Ante el procurador romano (27,11-26), Jesús sufre sobre sí el abuso del poder político y la injusticia e indiferencia de la autoridad que carga sobre el Inocente la propia vileza. Pilato sanciona la reclamación del pueblo judío y entrega a Jesús para que sea crucificado tras haber ordenado flagelarle. La mujer de Pilato reconoce a Jesús como “justo” y preanuncia, en medio de la tragedia, la futura victoria de Jesús a quién acogerán los paganos por medio de la fe. Al igual que el ciego de nacimiento (4º domingo de cuaresma), la mujer ya da un paso adelante en el reconocimiento/visión de Jesús, y será a ella, en cuanto símbolo del pueblo pagano que se abre a la Luz, a quien serán enviados los discípulos por Jesús resucitado para que le anuncien el evangelio de la salvación (Cf. Mt 28,18-20) y pueda llegar así al pleno conocimiento o “visión” de la persona de Jesús.

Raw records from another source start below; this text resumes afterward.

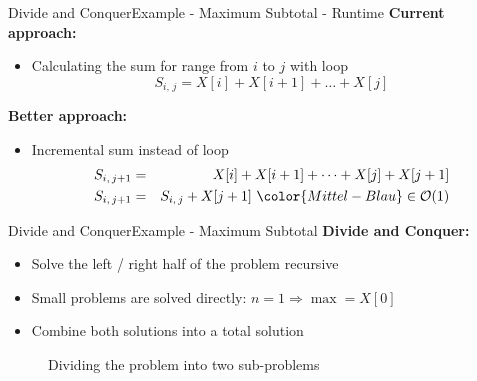 
\begin{frame}{Divide and Conquer}{Example - Maximum Subtotal - Runtime}
  \textbf{Current approach:}
  \begin{itemize}
    \item
      Calculating the sum for range from $i$ to $j$ with loop
      \begin{displaymath}
        S_{i,\,j} = X[i] + X[i+1] + \dots + X[j]
      \end{displaymath}
   \end{itemize}
   \textbf{Better approach:}
   \begin{itemize}
    \item
      Incremental sum instead of loop
      \begin{eqnarray*}
        S_{i,\,j+1} &=& X[i] + X[i+1] + \dots + X[j] + X[j+1]\\
        S_{i,\,j+1} &=& S_{i,\,j} + X[j+1]
        ~{\color{Mittel-Blau}\in \mathcal{O}(1)}
      \end{eqnarray*}
  \end{itemize}
\end{frame}





\begin{frame}{Divide and Conquer}{Example - Maximum Subtotal}
  \textbf{Divide and Conquer:}
  \begin{itemize}
    \item
      Solve the left / right half of the problem {\color{Mittel-Blau}recursive}
    \item
      Small problems are solved directly: $n = 1 \Rightarrow \max = X[0]$
    \item
      Combine both solutions into a total solution
  \end{itemize}
  \begin{figure}
    \begin{adjustbox}{width=\linewidth}
      
    \end{adjustbox}
    \caption{Dividing the problem into two sub-problems}
    \label{fig:divide_and_conquer:max_sub_total_divide}
  \end{figure}
\end{frame}

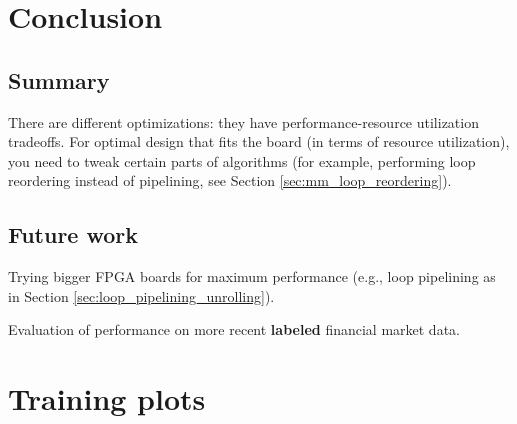 \documentclass[a4paper, twoside]{report}
\theoremstyle{definition}
\numberwithin{equation}{section}
\begin{document}


\newpage
\chapter*{Conclusion}

\section{Summary}

There are different optimizations: they have performance-resource utilization tradeoffs.
For optimal design that fits the board (in terms of resource utilization),
you need to tweak certain parts of algorithms (for example, performing loop
reordering instead of pipelining, see Section \ref{sec:mm_loop_reordering}).

\section{Future work}
Trying bigger FPGA boards for maximum performance (e.g., loop pipelining as in Section \ref{sec:loop_pipelining_unrolling}).

Evaluation of performance on more recent \textbf{labeled} financial market data.


\newpage
\appendix
\chapter{Training plots} \label{app:training_plots}
\end{document}
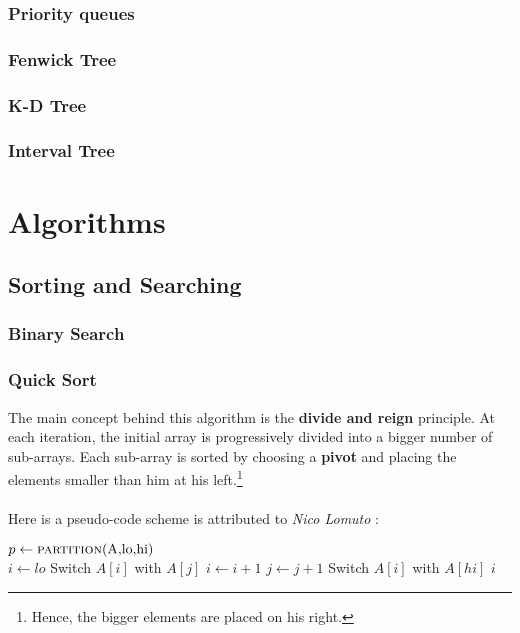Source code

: \documentclass[10pt,landscape,twocolumn]{article}
\begin{document}
\subsubsection{Priority queues}
\subsubsection{Fenwick Tree}
\subsubsection{K-D Tree}
\subsubsection{Interval Tree}

\section{Algorithms}

\subsection{Sorting and Searching}

\subsubsection{Binary Search}
\subsubsection{Quick Sort}

The main concept behind this algorithm is the \textbf{divide and reign} principle.  At each iteration, the initial array is progressively divided into a bigger number of sub-arrays. Each sub-array is sorted by choosing a \textbf{pivot} and placing the elements smaller than him at his left.\footnote{Hence, the bigger elements are placed on his right.} \\ \\
Here is a pseudo-code scheme is attributed to \textit{Nico Lomuto} :
\begin{algorithmic}[1]
\State $p \gets \Call {partition}{$A,lo,hi$} $ 
\State {} 
\State {} 
\EndFunction
\\
	\State $i \gets lo$ 
			\State Switch $A[i]$ with $A[j]$
			\State $i \gets i+1$
		\EndIf
		\State $j \gets j+1$
	\EndFor
	\State Switch $A[i]$ with $A[hi]$
	\Return $i$
\EndFunction
\end{algorithmic}
\end{document}

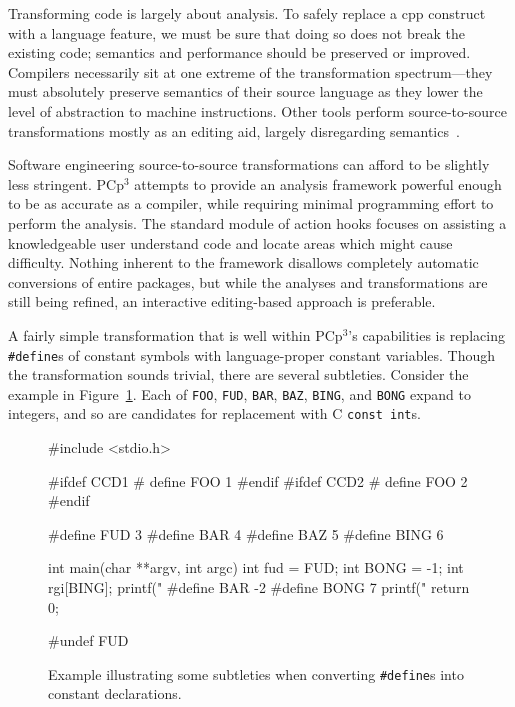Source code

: \documentclass{article}
\newcommand{\pcp}{\mbox{\textsf{PCp}$^3$}}
\newcommand{\Cpp}{\mbox{\textsf{cpp}}}
\newcommand{\C}{\mbox{\textsf{C}}}
\newcommand{\ppd}[1]{\texttt{\##1}}
\newcommand{\figref}[1]{Figure~\ref{#1}}
\begin{document}
Transforming code is largely about analysis.  To safely replace a \Cpp{}
construct with a language feature, we must be sure that doing so does
not break the existing code;  semantics and performance should be
preserved or improved.  Compilers necessarily sit at one extreme of the
transformation spectrum---they must absolutely preserve semantics of
their source language as they lower the level of abstraction to machine
instructions.  Other tools perform source-to-source transformations
mostly as an editing aid, largely disregarding semantics~\cite{C2J,C2JPP}.

Software engineering source-to-source transformations can afford to be
slightly less stringent.  \pcp{} attempts to provide an analysis
framework powerful enough to be as accurate as a compiler, while
requiring minimal programming effort to perform the analysis.  The
standard module of action hooks focuses on assisting a knowledgeable
user understand code and locate areas which might cause difficulty.
Nothing inherent to the framework disallows completely automatic
conversions of entire packages, but while the analyses and
transformations are still being refined, an interactive editing-based
approach is preferable.

A fairly simple transformation that is well within \pcp{}'s capabilities
is replacing \ppd{define}s of constant symbols with language-proper
constant variables.  Though the transformation sounds trivial, there are
several subtleties.  Consider the example in
\figref{fig:def_example}.  Each of \texttt{FOO}, \texttt{FUD},
\texttt{BAR}, \texttt{BAZ}, \texttt{BING}, and \texttt{BONG} expand to
integers, and so are candidates for replacement with \C{} \texttt{const
  int}s.

\begin{figure}[htbp]
\begin{center}
\begin{small}
\begin{pseudocode}[4.5in]
#include <stdio.h>

#ifdef CCD1
#  define FOO 1
#endif
#ifdef CCD2
#  define FOO 2
#endif

#define FUD 3
#define BAR 4
#define BAZ 5
#define BING 6

int main(char **argv, int argc) {
  int fud = FUD;
  int BONG = -1;
  int rgi[BING];
  printf("%
#define BAR -2
#define BONG 7
  printf("%
  return 0;
}

#undef FUD
\end{pseudocode}
\end{small}
\caption{Example illustrating some subtleties when converting \ppd{define}s
  into constant declarations.}
\label{fig:def_example}
\end{center}
\end{figure}
\end{document}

Por último, todo el universo está convocado ante el Nazareno en el momento de su crucifixión y muerte: «Desde la hora sexta hubo oscuridad sobre toda la tierra hasta la hora nona… tembló la tierra y las rocas se hendieron» (Mt 27,45). La oscuridad representa las fuerzas malignas y negativas que se oponen a Dios, y la humanidad, a través de las blasfemias, derrama sobre el Crucificado todo el mal que la corroe en su interior: «“Tú que destruyes el Santuario y en tres días lo levantas, ¡sálvate a ti mismo, si eres Hijo de Dios, y baja de la cruz”… “A otros salvó y a sí mismo no puede salvarse. Rey de Israel es: que baje ahora de la cruz, y creeremos en Él. Ha puesto su confianza en Dios; que le salve ahora, si es que de verdad le quiere; ya que dijo: ‘Soy Hijo de Dios’”» (Mt 27,40.42-43). Pero, al igual que sucedió con Lázaro, el amigo de Jesús que vio la luz de la vida tras ser rescatado del sepulcro, la luz victoriosa está presente en este momento de desolación y abandono, pues se vislumbra el surgir de los creyentes-paganos, ya que el centurión y los soldados, que poco antes le habían flagelado, coronado de espinas, denigrado y clavado en el madero de la cruz, dirán con asombro: «Verdaderamente Éste era Hijo de Dios» (Mt 27,54). Y también los justos que, a semejanza de Lázaro, habían muerto siendo “amigos de Dios”, son liberados ahora por Cristo, arrancados del poder de la muerte y sacados definitivamente del sepulcro de los pecados.

Hoy entramos en la Semana Grande, y en la Eucaristía recibimos ya el fruto de la pasión de Jesús que nos entrega su Cuerpo y Sangre, nos une con el Padre y nos infunde el don del Espíritu Santo para que vivamos unidos a Él como discípulos suyos, escuchando sus palabras y aprendiendo a amar como Él mismo nos ha amado, para poder alcanzar el premio de la plena unión de vida con Dios a la que Él mismo nos llama desde lo Alto.